▶ Assigned task
Report every line of the entries that contains the word "allons".

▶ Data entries
====

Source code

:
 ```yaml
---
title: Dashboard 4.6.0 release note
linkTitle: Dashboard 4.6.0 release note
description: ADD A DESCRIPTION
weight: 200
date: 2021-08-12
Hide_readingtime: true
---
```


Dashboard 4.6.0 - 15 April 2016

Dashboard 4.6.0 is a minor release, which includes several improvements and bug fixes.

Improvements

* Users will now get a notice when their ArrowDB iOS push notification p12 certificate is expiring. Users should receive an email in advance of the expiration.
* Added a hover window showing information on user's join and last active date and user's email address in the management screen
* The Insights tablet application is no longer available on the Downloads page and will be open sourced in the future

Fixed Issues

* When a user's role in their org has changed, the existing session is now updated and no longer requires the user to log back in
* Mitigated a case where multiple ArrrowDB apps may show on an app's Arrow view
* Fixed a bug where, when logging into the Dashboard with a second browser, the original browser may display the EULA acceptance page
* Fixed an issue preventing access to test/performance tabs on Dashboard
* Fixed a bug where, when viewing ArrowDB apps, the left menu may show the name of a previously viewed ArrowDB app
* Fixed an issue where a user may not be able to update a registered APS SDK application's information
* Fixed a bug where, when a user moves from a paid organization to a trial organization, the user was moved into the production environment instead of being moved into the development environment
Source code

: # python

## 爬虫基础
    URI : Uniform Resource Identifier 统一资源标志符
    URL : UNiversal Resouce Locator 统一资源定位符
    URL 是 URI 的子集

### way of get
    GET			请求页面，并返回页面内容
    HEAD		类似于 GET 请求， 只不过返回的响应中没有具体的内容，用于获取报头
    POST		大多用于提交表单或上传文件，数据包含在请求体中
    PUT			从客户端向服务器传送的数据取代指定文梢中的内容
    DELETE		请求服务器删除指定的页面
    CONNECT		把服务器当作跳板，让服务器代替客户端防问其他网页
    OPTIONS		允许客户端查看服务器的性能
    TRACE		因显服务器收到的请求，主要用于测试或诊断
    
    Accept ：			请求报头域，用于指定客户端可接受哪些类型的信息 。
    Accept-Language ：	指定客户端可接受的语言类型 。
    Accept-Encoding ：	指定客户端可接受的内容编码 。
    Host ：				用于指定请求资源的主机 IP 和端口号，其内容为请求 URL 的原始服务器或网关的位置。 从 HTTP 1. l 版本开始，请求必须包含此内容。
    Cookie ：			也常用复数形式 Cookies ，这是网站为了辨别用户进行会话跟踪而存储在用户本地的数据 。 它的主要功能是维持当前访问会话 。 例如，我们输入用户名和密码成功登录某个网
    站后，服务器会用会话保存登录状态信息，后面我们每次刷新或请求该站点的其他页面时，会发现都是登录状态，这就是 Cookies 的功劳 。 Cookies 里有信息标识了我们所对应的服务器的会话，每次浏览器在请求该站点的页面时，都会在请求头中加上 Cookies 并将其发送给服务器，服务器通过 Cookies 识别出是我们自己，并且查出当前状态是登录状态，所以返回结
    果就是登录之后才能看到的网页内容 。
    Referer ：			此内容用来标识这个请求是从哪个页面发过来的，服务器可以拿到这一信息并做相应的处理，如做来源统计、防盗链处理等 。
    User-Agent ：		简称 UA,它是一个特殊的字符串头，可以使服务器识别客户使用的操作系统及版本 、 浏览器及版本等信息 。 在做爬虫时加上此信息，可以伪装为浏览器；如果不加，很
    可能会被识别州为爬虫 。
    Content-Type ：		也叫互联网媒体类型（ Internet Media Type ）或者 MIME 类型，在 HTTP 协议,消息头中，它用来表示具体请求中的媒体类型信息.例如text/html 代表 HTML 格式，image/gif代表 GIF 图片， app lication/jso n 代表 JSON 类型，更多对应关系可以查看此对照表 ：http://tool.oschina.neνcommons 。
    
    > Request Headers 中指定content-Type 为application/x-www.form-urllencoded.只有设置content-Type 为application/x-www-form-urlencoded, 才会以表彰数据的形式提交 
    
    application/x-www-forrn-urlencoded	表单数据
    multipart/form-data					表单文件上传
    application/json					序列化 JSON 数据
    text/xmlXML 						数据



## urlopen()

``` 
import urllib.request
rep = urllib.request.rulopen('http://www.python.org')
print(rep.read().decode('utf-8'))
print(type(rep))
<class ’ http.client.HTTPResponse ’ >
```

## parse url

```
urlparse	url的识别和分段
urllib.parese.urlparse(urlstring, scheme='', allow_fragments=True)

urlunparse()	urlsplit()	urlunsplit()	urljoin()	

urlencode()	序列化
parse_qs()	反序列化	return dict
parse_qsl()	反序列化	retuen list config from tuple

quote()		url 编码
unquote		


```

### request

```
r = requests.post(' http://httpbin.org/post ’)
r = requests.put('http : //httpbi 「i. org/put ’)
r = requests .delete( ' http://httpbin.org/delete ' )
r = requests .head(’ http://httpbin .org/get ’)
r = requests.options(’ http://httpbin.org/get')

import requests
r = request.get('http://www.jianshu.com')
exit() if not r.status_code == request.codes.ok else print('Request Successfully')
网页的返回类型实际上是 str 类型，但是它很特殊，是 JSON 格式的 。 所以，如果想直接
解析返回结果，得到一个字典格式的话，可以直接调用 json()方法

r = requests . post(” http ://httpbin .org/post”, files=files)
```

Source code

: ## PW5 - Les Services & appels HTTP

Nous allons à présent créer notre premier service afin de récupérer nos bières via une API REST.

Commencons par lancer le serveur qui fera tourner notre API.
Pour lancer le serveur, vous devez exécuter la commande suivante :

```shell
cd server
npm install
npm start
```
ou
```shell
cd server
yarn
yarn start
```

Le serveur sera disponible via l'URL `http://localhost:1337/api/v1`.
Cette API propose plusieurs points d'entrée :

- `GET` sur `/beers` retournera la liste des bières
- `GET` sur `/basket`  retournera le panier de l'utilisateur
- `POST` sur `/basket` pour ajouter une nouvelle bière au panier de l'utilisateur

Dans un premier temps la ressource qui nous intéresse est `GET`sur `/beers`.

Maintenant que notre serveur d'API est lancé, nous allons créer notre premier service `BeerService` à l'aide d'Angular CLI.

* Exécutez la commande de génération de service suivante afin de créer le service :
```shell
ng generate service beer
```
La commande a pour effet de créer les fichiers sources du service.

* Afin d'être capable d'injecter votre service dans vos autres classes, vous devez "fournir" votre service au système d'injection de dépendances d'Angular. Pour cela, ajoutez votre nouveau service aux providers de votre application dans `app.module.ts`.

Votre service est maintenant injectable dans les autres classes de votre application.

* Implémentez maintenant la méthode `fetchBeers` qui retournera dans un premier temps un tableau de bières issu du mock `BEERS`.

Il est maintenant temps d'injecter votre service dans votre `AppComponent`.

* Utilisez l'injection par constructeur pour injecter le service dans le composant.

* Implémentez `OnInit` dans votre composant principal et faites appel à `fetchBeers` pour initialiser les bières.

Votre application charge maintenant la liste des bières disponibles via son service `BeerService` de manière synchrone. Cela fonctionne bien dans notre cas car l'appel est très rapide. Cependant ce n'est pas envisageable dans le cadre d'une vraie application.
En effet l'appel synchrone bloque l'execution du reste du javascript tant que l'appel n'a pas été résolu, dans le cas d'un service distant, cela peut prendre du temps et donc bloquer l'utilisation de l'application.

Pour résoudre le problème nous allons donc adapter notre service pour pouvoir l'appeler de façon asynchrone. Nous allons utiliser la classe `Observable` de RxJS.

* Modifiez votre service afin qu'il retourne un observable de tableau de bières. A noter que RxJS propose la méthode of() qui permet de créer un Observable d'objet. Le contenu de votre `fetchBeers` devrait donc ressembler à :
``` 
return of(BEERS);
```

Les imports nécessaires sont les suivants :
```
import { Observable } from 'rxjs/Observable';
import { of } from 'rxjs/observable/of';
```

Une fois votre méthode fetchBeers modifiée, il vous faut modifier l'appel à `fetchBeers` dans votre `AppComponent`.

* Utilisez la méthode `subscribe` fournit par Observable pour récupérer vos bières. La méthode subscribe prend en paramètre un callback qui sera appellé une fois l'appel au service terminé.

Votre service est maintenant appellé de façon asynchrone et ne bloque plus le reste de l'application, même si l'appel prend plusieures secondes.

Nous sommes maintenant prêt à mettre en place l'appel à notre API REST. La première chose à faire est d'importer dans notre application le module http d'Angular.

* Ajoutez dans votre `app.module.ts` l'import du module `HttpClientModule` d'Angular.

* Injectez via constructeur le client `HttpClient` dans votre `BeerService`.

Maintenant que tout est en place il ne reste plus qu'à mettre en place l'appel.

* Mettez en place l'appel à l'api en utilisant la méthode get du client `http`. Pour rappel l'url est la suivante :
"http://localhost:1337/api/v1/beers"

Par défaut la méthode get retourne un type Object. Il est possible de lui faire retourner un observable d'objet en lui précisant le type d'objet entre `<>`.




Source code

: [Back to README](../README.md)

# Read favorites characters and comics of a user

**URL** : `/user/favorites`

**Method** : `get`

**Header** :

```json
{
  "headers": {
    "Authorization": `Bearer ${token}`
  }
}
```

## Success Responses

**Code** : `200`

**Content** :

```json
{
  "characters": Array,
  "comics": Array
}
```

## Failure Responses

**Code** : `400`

====

▶ Solved problem
Nous allons à présent créer notre premier service afin de récupérer nos bières via une API REST.
Maintenant que notre serveur d'API est lancé, nous allons créer notre premier service `BeerService` à l'aide d'Angular CLI.
Pour résoudre le problème nous allons donc adapter notre service pour pouvoir l'appeler de façon asynchrone. Nous allons utiliser la classe `Observable` de RxJS.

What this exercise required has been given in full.